(Records contained in a dataset)
⁂

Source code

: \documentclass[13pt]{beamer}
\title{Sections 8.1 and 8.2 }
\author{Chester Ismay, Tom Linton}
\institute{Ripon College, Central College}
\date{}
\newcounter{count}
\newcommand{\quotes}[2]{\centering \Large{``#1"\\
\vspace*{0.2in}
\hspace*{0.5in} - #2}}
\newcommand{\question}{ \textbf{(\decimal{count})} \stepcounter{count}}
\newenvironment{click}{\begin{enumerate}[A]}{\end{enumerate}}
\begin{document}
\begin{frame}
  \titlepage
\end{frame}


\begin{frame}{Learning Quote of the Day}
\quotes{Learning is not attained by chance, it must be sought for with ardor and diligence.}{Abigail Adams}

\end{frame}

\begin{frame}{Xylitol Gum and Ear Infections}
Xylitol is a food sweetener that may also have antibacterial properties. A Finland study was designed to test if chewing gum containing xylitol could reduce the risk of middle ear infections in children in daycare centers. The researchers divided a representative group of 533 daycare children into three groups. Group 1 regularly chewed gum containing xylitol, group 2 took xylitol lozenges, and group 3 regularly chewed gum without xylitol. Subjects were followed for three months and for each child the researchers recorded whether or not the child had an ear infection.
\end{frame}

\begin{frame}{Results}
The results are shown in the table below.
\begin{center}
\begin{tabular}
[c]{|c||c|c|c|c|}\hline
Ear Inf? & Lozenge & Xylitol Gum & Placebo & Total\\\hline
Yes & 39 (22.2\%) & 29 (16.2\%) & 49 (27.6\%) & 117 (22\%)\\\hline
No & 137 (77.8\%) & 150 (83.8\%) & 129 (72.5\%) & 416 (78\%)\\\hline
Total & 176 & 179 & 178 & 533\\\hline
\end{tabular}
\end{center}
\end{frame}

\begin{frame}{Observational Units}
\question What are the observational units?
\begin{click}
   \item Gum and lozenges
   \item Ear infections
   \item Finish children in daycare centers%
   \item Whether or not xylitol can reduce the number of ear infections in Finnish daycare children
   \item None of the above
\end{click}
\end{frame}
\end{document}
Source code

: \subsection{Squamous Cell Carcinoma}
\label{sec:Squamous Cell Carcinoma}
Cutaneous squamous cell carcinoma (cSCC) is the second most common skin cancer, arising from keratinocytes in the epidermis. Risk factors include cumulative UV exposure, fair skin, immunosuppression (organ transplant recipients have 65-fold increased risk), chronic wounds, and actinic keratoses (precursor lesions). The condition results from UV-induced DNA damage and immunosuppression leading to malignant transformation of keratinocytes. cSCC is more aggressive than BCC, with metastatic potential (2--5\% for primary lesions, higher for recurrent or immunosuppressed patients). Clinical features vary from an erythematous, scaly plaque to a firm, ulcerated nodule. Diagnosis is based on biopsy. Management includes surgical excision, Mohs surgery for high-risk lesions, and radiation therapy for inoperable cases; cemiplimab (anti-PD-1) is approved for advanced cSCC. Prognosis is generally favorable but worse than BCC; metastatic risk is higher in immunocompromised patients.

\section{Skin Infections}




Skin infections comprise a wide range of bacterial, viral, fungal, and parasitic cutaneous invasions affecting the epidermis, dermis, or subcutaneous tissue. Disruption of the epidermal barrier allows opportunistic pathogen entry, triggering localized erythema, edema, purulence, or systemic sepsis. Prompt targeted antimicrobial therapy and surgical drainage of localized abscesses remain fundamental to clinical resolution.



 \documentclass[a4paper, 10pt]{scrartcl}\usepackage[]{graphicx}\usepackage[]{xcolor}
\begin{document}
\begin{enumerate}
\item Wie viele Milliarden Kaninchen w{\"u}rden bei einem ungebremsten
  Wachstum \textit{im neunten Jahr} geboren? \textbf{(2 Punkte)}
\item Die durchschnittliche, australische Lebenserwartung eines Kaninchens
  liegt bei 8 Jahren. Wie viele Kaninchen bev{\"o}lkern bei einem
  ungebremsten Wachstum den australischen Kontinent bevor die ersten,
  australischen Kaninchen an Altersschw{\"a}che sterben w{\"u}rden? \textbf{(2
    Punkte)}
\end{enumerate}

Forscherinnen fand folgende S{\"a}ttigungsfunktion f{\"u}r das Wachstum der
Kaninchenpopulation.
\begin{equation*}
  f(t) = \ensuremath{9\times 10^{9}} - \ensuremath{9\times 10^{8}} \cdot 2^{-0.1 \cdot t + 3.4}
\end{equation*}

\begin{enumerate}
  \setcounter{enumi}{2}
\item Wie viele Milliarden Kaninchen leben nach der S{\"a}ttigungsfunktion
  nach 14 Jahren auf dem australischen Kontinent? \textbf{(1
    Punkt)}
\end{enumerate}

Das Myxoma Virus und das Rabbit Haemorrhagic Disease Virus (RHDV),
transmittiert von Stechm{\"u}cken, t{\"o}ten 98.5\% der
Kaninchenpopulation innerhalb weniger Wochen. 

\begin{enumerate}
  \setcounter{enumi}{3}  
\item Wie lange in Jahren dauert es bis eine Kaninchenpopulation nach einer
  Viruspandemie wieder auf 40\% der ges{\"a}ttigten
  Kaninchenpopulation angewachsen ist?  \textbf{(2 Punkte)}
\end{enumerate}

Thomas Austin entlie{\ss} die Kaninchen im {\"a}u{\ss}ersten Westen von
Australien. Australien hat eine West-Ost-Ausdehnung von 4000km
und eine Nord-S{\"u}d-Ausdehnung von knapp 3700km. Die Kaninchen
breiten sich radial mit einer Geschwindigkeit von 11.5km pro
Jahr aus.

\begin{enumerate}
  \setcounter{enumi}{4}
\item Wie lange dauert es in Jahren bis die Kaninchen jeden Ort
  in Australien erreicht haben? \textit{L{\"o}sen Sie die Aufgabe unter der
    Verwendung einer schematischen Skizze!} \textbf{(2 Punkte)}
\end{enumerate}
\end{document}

⁂

● Task objective:
Every line above from the line with "die Kaninchen im" to the line with "Kaninchen jeden Ort", inclusive, must be returned exactly; no other line belongs in the reply.

● Exercise answer:
Thomas Austin entlie{\ss} die Kaninchen im {\"a}u{\ss}ersten Westen von
Australien. Australien hat eine West-Ost-Ausdehnung von 4000km
und eine Nord-S{\"u}d-Ausdehnung von knapp 3700km. Die Kaninchen
breiten sich radial mit einer Geschwindigkeit von 11.5km pro
Jahr aus.

\begin{enumerate}
  \setcounter{enumi}{4}
\item Wie lange dauert es in Jahren bis die Kaninchen jeden Ort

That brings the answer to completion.